Two lines in the listing below mark the span: one contains "请您理解，由于技术的限制以及" and one contains "我们鼓励您更新和修改您的信息". Reproduce both of them and everything between, exactly.

◆ ◆ ◆ ◆ ◆

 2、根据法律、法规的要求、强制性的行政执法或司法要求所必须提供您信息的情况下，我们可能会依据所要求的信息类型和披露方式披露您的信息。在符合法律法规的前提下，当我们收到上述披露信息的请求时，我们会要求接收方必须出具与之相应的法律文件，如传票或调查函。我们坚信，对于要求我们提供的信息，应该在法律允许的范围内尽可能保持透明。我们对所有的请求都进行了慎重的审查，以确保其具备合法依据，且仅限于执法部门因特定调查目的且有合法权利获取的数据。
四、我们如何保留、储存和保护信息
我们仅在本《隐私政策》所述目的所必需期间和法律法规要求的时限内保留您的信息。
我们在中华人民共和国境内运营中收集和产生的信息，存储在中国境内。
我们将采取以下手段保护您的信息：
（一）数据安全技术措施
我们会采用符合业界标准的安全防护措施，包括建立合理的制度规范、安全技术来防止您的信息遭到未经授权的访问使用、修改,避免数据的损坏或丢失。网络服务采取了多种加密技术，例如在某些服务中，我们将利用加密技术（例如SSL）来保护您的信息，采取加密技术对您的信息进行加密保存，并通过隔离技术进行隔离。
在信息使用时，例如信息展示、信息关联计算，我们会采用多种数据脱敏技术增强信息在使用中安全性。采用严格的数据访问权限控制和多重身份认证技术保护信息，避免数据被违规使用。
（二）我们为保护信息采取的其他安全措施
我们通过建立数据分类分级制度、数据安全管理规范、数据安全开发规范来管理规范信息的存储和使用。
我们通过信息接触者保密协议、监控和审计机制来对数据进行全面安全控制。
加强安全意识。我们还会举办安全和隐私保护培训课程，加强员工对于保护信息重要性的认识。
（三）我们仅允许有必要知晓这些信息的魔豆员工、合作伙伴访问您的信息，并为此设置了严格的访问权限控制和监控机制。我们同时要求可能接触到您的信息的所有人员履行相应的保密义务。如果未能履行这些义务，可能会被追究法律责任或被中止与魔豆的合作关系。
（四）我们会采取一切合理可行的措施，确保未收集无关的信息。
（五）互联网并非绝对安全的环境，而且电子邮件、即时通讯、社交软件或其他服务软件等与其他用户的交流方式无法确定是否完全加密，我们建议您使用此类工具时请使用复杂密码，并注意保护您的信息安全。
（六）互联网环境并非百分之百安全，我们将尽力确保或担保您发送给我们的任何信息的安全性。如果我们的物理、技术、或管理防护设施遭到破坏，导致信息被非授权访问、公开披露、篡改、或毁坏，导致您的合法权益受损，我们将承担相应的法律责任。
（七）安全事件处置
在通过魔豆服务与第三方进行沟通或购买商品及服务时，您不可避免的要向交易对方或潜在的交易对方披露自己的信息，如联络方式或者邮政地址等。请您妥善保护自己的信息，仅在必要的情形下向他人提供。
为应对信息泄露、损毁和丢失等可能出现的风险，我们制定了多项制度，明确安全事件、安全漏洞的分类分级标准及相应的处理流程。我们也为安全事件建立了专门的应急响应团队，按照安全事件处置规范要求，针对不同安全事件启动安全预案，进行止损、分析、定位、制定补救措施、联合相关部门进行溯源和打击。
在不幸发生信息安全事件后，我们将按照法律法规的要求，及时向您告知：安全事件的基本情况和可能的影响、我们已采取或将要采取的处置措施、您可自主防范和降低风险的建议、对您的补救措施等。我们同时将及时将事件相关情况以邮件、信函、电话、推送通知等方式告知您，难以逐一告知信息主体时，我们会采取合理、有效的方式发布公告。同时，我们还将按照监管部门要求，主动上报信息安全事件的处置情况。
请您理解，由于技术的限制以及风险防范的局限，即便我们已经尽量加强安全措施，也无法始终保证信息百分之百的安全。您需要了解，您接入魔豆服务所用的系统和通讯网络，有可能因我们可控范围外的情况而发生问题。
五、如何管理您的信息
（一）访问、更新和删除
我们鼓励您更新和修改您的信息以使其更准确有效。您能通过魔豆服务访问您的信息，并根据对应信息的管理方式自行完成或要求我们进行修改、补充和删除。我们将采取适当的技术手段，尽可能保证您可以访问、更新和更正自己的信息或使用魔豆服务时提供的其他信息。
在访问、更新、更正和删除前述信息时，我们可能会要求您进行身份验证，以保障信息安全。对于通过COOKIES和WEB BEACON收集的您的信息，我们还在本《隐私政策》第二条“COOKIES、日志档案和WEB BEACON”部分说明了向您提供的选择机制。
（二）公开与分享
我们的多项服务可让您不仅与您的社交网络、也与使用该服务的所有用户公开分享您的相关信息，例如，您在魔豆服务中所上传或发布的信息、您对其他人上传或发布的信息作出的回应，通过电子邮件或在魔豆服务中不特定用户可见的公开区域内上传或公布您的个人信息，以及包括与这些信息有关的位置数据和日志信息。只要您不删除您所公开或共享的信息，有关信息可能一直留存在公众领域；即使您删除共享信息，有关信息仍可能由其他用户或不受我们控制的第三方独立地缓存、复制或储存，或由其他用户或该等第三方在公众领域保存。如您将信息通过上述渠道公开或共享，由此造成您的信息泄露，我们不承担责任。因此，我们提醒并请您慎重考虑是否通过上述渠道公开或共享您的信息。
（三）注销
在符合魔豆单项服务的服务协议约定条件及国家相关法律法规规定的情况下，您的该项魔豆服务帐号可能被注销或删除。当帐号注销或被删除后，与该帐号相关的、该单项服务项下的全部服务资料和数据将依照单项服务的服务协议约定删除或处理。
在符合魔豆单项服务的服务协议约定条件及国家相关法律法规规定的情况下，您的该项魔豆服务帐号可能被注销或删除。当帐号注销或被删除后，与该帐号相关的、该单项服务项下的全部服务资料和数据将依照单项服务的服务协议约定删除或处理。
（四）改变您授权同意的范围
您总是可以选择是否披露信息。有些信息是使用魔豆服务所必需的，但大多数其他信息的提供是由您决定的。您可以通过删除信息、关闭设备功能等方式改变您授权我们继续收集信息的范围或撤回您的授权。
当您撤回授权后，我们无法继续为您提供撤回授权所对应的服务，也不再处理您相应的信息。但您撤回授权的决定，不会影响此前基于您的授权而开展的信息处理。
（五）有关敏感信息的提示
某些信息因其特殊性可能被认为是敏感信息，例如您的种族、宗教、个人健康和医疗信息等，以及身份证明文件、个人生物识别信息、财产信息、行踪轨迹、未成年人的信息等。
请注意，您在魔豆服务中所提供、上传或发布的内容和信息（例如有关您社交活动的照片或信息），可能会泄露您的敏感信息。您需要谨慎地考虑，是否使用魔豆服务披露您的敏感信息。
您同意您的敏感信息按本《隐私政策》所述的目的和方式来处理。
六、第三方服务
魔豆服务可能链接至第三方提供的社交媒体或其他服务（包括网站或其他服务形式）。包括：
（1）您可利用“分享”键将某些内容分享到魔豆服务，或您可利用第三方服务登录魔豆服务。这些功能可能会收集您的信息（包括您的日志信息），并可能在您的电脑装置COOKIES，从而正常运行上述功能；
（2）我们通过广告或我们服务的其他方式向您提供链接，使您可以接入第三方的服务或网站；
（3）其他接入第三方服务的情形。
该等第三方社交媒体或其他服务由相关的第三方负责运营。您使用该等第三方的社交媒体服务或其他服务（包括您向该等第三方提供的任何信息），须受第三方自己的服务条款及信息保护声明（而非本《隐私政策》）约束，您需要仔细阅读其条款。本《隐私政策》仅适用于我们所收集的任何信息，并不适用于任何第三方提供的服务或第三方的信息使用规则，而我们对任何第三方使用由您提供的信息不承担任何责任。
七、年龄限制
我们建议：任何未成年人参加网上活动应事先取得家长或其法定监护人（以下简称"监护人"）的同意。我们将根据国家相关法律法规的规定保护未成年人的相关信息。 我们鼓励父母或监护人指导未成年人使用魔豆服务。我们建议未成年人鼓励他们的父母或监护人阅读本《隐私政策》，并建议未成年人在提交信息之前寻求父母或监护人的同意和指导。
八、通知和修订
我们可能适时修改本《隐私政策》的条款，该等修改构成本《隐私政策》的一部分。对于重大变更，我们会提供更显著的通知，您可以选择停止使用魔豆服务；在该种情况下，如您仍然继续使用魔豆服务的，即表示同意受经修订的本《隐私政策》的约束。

◆ ◆ ◆ ◆ ◆

→ OUTPUT OF THE EXERCISE:
请您理解，由于技术的限制以及风险防范的局限，即便我们已经尽量加强安全措施，也无法始终保证信息百分之百的安全。您需要了解，您接入魔豆服务所用的系统和通讯网络，有可能因我们可控范围外的情况而发生问题。
五、如何管理您的信息
（一）访问、更新和删除
我们鼓励您更新和修改您的信息以使其更准确有效。您能通过魔豆服务访问您的信息，并根据对应信息的管理方式自行完成或要求我们进行修改、补充和删除。我们将采取适当的技术手段，尽可能保证您可以访问、更新和更正自己的信息或使用魔豆服务时提供的其他信息。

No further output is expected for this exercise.